*** Block opens ***
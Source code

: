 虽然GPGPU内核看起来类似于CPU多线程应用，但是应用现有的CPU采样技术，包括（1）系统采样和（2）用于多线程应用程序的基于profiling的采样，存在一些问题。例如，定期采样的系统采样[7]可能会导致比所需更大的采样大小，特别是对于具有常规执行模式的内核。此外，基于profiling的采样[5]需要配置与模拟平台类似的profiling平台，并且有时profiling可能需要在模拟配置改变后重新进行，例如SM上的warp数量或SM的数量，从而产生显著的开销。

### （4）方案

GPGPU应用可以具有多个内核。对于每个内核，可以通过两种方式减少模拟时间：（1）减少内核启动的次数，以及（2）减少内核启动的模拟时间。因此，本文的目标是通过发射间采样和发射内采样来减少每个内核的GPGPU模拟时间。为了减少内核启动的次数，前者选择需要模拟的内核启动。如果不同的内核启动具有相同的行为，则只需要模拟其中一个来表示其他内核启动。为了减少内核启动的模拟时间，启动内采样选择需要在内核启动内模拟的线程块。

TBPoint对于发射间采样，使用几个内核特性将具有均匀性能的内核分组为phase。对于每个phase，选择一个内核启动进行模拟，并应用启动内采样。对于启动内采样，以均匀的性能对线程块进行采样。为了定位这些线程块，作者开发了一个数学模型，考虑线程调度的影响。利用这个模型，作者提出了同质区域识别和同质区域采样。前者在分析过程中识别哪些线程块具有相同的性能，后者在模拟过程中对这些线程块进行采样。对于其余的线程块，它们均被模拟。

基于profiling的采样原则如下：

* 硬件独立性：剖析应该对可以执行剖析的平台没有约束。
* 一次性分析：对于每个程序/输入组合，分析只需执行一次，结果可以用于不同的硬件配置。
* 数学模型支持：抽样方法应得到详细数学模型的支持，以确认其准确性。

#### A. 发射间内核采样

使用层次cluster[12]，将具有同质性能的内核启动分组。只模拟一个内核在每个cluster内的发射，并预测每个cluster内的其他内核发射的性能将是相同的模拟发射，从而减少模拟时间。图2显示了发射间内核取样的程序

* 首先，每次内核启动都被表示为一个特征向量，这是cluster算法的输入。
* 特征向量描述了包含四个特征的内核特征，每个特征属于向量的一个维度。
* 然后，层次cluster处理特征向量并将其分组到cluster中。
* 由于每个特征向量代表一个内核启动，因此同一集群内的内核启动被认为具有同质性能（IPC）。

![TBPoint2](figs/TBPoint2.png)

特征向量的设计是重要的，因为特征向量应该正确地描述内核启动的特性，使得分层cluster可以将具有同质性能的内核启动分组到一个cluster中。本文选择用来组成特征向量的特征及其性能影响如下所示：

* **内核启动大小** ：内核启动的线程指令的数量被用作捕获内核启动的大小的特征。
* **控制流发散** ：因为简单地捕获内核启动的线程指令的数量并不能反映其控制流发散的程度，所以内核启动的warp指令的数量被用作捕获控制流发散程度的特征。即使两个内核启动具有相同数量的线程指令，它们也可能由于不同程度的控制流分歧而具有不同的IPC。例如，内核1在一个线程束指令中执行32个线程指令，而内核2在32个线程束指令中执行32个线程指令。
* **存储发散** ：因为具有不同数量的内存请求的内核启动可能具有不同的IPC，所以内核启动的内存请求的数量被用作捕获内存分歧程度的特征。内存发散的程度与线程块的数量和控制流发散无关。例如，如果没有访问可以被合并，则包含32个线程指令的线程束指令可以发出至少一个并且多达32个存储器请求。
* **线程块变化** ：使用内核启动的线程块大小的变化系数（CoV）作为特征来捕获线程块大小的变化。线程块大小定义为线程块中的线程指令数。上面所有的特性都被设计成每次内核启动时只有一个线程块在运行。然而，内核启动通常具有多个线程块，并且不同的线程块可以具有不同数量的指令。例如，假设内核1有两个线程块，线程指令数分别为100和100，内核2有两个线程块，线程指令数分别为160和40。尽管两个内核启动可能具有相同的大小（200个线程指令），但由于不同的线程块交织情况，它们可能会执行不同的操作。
*** Block closes ***
Print only the lines that run from the start of the listing to the line bearing "GPGPU应用可以具有多个内"; please keep the first line and that last one, exactly as they appear.

Source code

: 虽然GPGPU内核看起来类似于CPU多线程应用，但是应用现有的CPU采样技术，包括（1）系统采样和（2）用于多线程应用程序的基于profiling的采样，存在一些问题。例如，定期采样的系统采样[7]可能会导致比所需更大的采样大小，特别是对于具有常规执行模式的内核。此外，基于profiling的采样[5]需要配置与模拟平台类似的profiling平台，并且有时profiling可能需要在模拟配置改变后重新进行，例如SM上的warp数量或SM的数量，从而产生显著的开销。

### （4）方案

GPGPU应用可以具有多个内核。对于每个内核，可以通过两种方式减少模拟时间：（1）减少内核启动的次数，以及（2）减少内核启动的模拟时间。因此，本文的目标是通过发射间采样和发射内采样来减少每个内核的GPGPU模拟时间。为了减少内核启动的次数，前者选择需要模拟的内核启动。如果不同的内核启动具有相同的行为，则只需要模拟其中一个来表示其他内核启动。为了减少内核启动的模拟时间，启动内采样选择需要在内核启动内模拟的线程块。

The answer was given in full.